**Exercise aim**
Search term "memory": please copy every line of the records below that contains it.

**Provided records**
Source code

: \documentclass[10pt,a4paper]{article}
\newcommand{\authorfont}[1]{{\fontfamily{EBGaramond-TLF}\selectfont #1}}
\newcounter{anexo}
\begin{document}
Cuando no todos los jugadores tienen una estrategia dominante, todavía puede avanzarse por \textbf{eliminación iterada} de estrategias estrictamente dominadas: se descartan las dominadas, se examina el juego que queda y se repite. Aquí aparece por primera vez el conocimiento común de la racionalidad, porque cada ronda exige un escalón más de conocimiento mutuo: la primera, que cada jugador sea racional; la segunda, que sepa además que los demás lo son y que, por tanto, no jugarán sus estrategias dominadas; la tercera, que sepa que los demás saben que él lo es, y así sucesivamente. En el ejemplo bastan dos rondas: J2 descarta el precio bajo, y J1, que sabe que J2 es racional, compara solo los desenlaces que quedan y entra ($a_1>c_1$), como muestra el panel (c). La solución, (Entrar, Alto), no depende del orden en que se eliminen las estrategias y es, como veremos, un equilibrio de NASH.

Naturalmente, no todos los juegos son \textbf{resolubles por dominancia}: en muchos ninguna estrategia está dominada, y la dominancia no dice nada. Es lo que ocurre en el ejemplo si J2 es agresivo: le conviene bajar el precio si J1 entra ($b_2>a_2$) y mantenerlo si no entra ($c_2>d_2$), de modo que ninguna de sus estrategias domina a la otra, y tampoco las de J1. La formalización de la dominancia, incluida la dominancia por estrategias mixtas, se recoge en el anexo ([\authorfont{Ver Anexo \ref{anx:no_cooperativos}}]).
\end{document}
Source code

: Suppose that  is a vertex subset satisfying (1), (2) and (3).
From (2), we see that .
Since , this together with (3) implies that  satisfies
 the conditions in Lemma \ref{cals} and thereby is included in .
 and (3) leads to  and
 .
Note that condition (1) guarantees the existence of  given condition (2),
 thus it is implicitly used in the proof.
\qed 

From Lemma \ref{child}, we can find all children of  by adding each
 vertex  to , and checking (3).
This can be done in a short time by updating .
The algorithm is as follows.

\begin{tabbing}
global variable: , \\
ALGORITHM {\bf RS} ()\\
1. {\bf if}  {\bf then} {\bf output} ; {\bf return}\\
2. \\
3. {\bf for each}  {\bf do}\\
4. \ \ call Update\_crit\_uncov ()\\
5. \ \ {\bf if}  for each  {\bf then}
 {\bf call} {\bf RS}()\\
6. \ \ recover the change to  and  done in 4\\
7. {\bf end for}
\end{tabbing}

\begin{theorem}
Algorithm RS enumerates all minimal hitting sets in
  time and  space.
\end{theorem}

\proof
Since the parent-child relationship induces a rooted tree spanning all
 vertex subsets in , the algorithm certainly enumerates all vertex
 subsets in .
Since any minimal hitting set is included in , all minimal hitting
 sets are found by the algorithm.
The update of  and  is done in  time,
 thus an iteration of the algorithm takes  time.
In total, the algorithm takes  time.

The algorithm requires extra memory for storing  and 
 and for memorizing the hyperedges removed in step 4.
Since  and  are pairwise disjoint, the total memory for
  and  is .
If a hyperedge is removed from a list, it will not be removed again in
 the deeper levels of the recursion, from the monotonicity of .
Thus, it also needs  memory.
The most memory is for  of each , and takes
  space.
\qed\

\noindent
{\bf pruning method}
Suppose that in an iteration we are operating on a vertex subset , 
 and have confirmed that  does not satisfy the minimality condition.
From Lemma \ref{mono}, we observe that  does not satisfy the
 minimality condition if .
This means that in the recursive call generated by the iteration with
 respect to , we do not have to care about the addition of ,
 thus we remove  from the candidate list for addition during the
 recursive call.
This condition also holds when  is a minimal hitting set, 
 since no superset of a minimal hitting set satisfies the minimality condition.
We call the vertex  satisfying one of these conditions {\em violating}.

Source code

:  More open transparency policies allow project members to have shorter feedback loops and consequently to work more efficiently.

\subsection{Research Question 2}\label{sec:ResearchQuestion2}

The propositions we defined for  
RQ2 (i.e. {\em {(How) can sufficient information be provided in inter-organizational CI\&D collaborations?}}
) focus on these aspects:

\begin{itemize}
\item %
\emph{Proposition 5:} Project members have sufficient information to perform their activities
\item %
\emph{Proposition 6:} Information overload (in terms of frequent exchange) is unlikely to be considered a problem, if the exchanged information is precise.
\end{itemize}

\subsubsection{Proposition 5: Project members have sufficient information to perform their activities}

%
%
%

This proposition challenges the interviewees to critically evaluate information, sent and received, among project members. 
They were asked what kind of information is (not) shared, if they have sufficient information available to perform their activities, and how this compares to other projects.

**Task solution**
The algorithm requires extra memory for storing  and 
Since  and  are pairwise disjoint, the total memory for
Thus, it also needs  memory.
The most memory is for  of each , and takes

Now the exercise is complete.